Course Designed by: Venkat R. Krishnan


There is widespread ignorance about India and Indians. Many people see India as merely a geographical entity, and are unaware of her ethos or distinguishing character. Ignorance about the distinguishing character is the root cause of all problems. To understand something, one has to study what distinguishes it from others and not just what is common between it and everything else.

Radhakrishnan ("Indian philosophy: Vol 1" p. 23) wrote: Each nation has its own characteristic mentality, its particular intellectual bent. In all the fleeting centuries of history, in all the vicissitudes through which India has passed, a certain marked identity is visible. She has held fast to certain psychological traits which constitute her special heritage, and they will be the characteristic mark of the Indian people so long as they are privileged to have a separate existence.
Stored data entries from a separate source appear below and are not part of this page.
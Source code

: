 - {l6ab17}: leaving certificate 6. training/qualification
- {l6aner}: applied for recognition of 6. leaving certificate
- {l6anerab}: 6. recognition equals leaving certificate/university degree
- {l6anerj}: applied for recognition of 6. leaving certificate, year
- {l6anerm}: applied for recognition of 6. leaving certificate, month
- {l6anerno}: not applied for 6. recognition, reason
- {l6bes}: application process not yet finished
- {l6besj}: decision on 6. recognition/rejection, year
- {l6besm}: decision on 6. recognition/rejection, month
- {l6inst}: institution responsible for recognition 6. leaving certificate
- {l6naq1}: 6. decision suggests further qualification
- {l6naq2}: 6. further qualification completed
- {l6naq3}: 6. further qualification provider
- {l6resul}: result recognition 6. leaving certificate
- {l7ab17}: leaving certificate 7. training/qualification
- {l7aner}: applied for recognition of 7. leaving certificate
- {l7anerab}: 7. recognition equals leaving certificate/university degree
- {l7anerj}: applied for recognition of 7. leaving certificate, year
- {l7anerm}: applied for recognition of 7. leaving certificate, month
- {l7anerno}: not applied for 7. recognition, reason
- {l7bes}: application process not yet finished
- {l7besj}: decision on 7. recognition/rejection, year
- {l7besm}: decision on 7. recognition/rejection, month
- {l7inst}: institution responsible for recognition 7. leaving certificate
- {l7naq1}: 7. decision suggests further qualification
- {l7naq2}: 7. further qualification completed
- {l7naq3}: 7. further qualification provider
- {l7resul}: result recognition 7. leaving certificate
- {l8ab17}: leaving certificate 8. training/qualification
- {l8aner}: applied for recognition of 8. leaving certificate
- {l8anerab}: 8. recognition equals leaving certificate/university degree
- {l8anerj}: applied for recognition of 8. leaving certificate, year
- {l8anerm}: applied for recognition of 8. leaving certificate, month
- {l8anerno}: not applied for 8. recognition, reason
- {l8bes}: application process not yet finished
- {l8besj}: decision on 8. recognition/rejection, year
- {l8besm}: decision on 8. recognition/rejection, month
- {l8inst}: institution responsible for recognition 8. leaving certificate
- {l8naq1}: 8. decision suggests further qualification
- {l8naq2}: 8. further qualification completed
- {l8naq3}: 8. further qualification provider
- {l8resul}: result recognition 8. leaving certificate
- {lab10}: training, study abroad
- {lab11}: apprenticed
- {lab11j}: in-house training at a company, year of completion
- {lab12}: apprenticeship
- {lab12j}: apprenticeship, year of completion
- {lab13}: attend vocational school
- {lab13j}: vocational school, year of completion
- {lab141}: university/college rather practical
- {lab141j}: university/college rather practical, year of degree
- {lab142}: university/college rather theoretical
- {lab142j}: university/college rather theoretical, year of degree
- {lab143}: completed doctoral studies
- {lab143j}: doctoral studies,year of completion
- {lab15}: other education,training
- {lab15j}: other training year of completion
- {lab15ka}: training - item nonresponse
Dasgupta ("A history of Indian philosophy: Vol 1" page viii) wrote: "It is not in the history of foreign invasions, in the rise of independent kingdoms at different times, in the empires of this or that great monarch that the unity of India is to be sought. It is essentially one of spiritual aspirations and obedience to the law of the spirit, which were regarded as superior to everything else, and it has outlived all the political changes through which India passed."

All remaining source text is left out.